Good Try, Norma Jeane: Marilyn Comedy-Drama Reviewed

Hallo Norma Jeane, Park Theatre ★★★☆☆

By Johnny Fox Last edited 98 months ago

Last Updated 25 February 2016

Good Try, Norma Jeane: Marilyn Comedy-Drama Reviewed Hallo Norma Jeane, Park Theatre 3

The management seem anxious. Press are offered drinks before, during the interval, and after the show.

Social media joked about the potential of Vicki Michelle to shed the belted mackintosh of 'Allo 'Allo and don the accordion-pleated white dress of Marilyn Monroe. Friends of the production team clap over-enthusiastically and on cue at every blackout: there was similar engineered reaction from American sponsors at I Loved Lucy and Hand to God and to be honest there’s no surer way to put critics on their guard.

However, there’s little to be apprehensive about: Michelle convinces from the get-go as a 76-year old potty-mouthed Essex ‘nan’ whose dopy Argos-employed gay grandson comes to find her absconded in a motel room in Los Angeles. It could be the Catherine Tate sketch, until nan Lynnie reveals she might be Marilyn Monroe, herself absconded from the scene of her faked death in '63 and spirited away to Southend with the help of the CIA.  

Despite the fact the CIA probably couldn’t find Southend on a map there’s enough plausibility in Lynnie’s story and wry one-liners mostly about age or sex in Dylan Costello’s script to carry you through the twists and turns of the first act as Lynnie and her sidekick set out to ‘prove’ her story by retrieving from various hiding places Joe DiMaggio’s signed baseball, Arthur Miller’s glasses, and her diary.

Nothing from her first husband, LAPD detective Jimmy Dougherty perhaps because he’s not famous, but was also still alive when this story was set so might have identified her.

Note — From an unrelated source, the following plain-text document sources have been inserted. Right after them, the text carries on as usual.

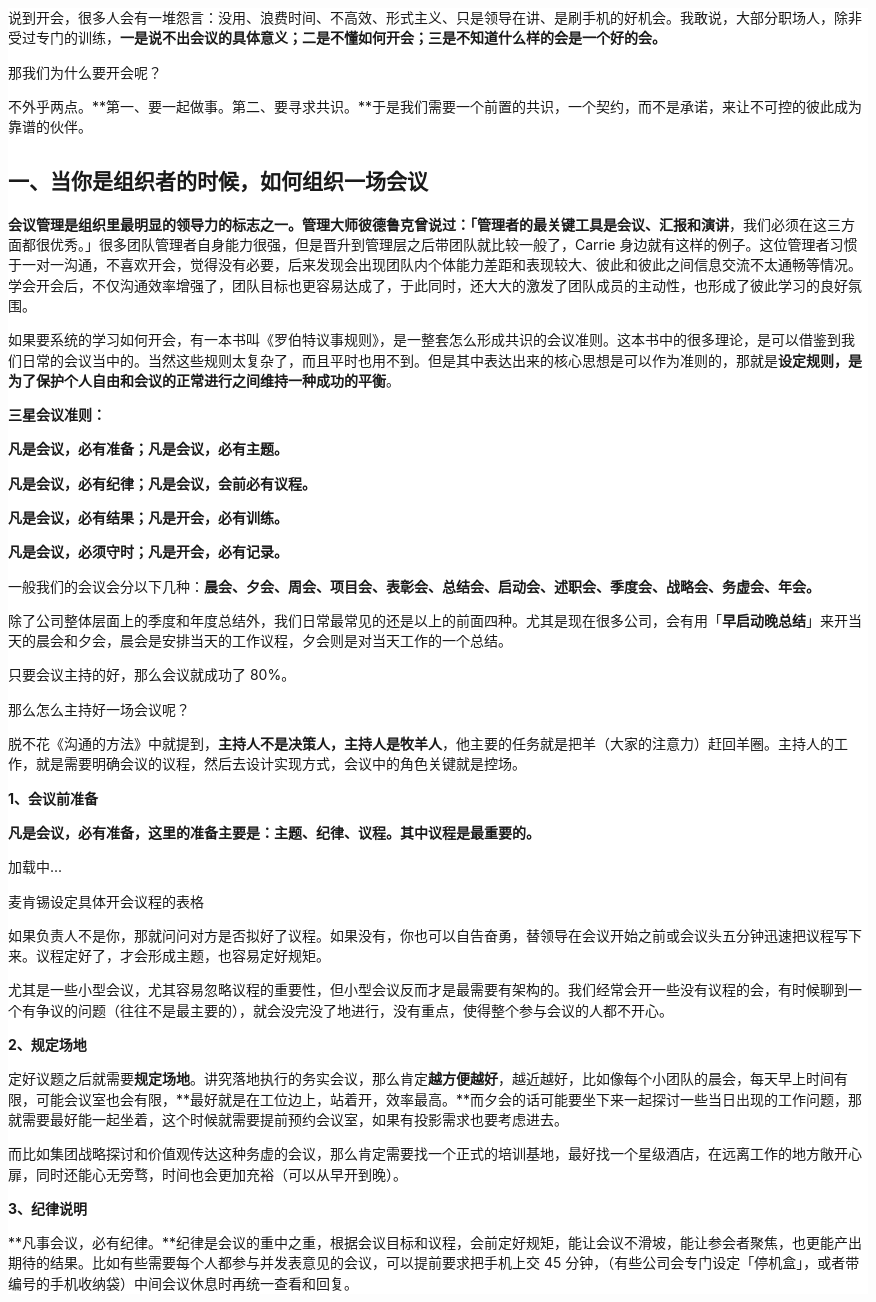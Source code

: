 说到开会，很多人会有一堆怨言：没用、浪费时间、不高效、形式主义、只是领导在讲、是刷手机的好机会。我敢说，大部分职场人，除非受过专门的训练，**一是说不出会议的具体意义；二是不懂如何开会；三是不知道什么样的会是一个好的会。**

那我们为什么要开会呢？

不外乎两点。**第一、要一起做事。第二、要寻求共识。**于是我们需要一个前置的共识，一个契约，而不是承诺，来让不可控的彼此成为靠谱的伙伴。

## **一、当你是组织者的时候，如何组织一场会议**

**会议管理是组织里最明显的领导力的标志之一。**管理大师彼德鲁克曾说过：「管理者的最关键工具是**会议、汇报和演讲**，我们必须在这三方面都很优秀。」很多团队管理者自身能力很强，但是晋升到管理层之后带团队就比较一般了，Carrie 身边就有这样的例子。这位管理者习惯于一对一沟通，不喜欢开会，觉得没有必要，后来发现会出现团队内个体能力差距和表现较大、彼此和彼此之间信息交流不太通畅等情况。学会开会后，不仅沟通效率增强了，团队目标也更容易达成了，于此同时，还大大的激发了团队成员的主动性，也形成了彼此学习的良好氛围。

如果要系统的学习如何开会，有一本书叫《罗伯特议事规则》，是一整套怎么形成共识的会议准则。这本书中的很多理论，是可以借鉴到我们日常的会议当中的。当然这些规则太复杂了，而且平时也用不到。但是其中表达出来的核心思想是可以作为准则的，那就是**设定规则，是为了保护个人自由和会议的正常进行之间维持一种成功的平衡**。 

**三星会议准则：**

**凡是会议，必有准备；凡是会议，必有主题。**

**凡是会议，必有纪律；凡是会议，会前必有议程。**

**凡是会议，必有结果；凡是开会，必有训练。**

**凡是会议，必须守时；凡是开会，必有记录。**

一般我们的会议会分以下几种：**晨会、夕会、周会、项目会、表彰会、总结会、启动会、述职会、季度会、战略会、务虚会、年会。** 

除了公司整体层面上的季度和年度总结外，我们日常最常见的还是以上的前面四种。尤其是现在很多公司，会有用「**早启动晚总结**」来开当天的晨会和夕会，晨会是安排当天的工作议程，夕会则是对当天工作的一个总结。

只要会议主持的好，那么会议就成功了 80\%。

那么怎么主持好一场会议呢？

脱不花《沟通的方法》中就提到，**主持人不是决策人，主持人是牧羊人**，他主要的任务就是把羊（大家的注意力）赶回羊圈。主持人的工作，就是需要明确会议的议程，然后去设计实现方式，会议中的角色关键就是控场。

**1、会议前准备**

**凡是会议，必有准备，这里的准备主要是：主题、纪律、议程。其中议程是最重要的。**

加载中...

麦肯锡设定具体开会议程的表格

如果负责人不是你，那就问问对方是否拟好了议程。如果没有，你也可以自告奋勇，替领导在会议开始之前或会议头五分钟迅速把议程写下来。议程定好了，才会形成主题，也容易定好规矩。

尤其是一些小型会议，尤其容易忽略议程的重要性，但小型会议反而才是最需要有架构的。我们经常会开一些没有议程的会，有时候聊到一个有争议的问题（往往不是最主要的），就会没完没了地进行，没有重点，使得整个参与会议的人都不开心。

**2、规定场地**

定好议题之后就需要**规定场地**。讲究落地执行的务实会议，那么肯定**越方便越好**，越近越好，比如像每个小团队的晨会，每天早上时间有限，可能会议室也会有限，**最好就是在工位边上，站着开，效率最高。**而夕会的话可能要坐下来一起探讨一些当日出现的工作问题，那就需要最好能一起坐着，这个时候就需要提前预约会议室，如果有投影需求也要考虑进去。

而比如集团战略探讨和价值观传达这种务虚的会议，那么肯定需要找一个正式的培训基地，最好找一个星级酒店，在远离工作的地方敞开心扉，同时还能心无旁骛，时间也会更加充裕（可以从早开到晚）。

**3、纪律说明**

**凡事会议，必有纪律。**纪律是会议的重中之重，根据会议目标和议程，会前定好规矩，能让会议不滑坡，能让参会者聚焦，也更能产出期待的结果。比如有些需要每个人都参与并发表意见的会议，可以提前要求把手机上交 45 分钟，（有些公司会专门设定「停机盒」，或者带编号的手机收纳袋）中间会议休息时再统一查看和回复。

Michelle’s performance maintains buoyancy through the second act transition from comedy to reflections on ageing, but there’s some squelchy sentimentality and facile sub-plotting about the grandson’s unfaithful partner back home and his consequent attempt to bed the fanatically gym-sculpted actor/hustler Lynnie has hired.

Peter McPherson certainly adds value to the two-dimensional actor character (front row seats furthest from the door if you're ready for your close-up), and appearing as two fantasy Marilyn characters Farrel Hegarty is endearing as the young Norma Jeane.

When this show aired at the King’s Head in 2014, reviews suggested it should be cut. Here, it’s expanded to a needless two hours 15 when the sweetness of the idea really demands the sharpness of an hour-long Edinburgh version.

Plus, in a couple of genuinely amusing scenes, various characters pull a gun but hold it consistently in the left hand. We couldn’t work out why — Marilyn wasn’t a southpaw.

But once Matthew Gould's affectionate production picks up pace, it will be an even more amusing evening — and since it’s at the delightful Park Theatre where tickets are never more than £20, a bargain too.

Hallo Norma Jeane continues at the Park Theatre until 19 March. Tickets £18 (concessions £16.50). We saw this play on complimentary tickets and only had half a glass of wine in the interval, honest.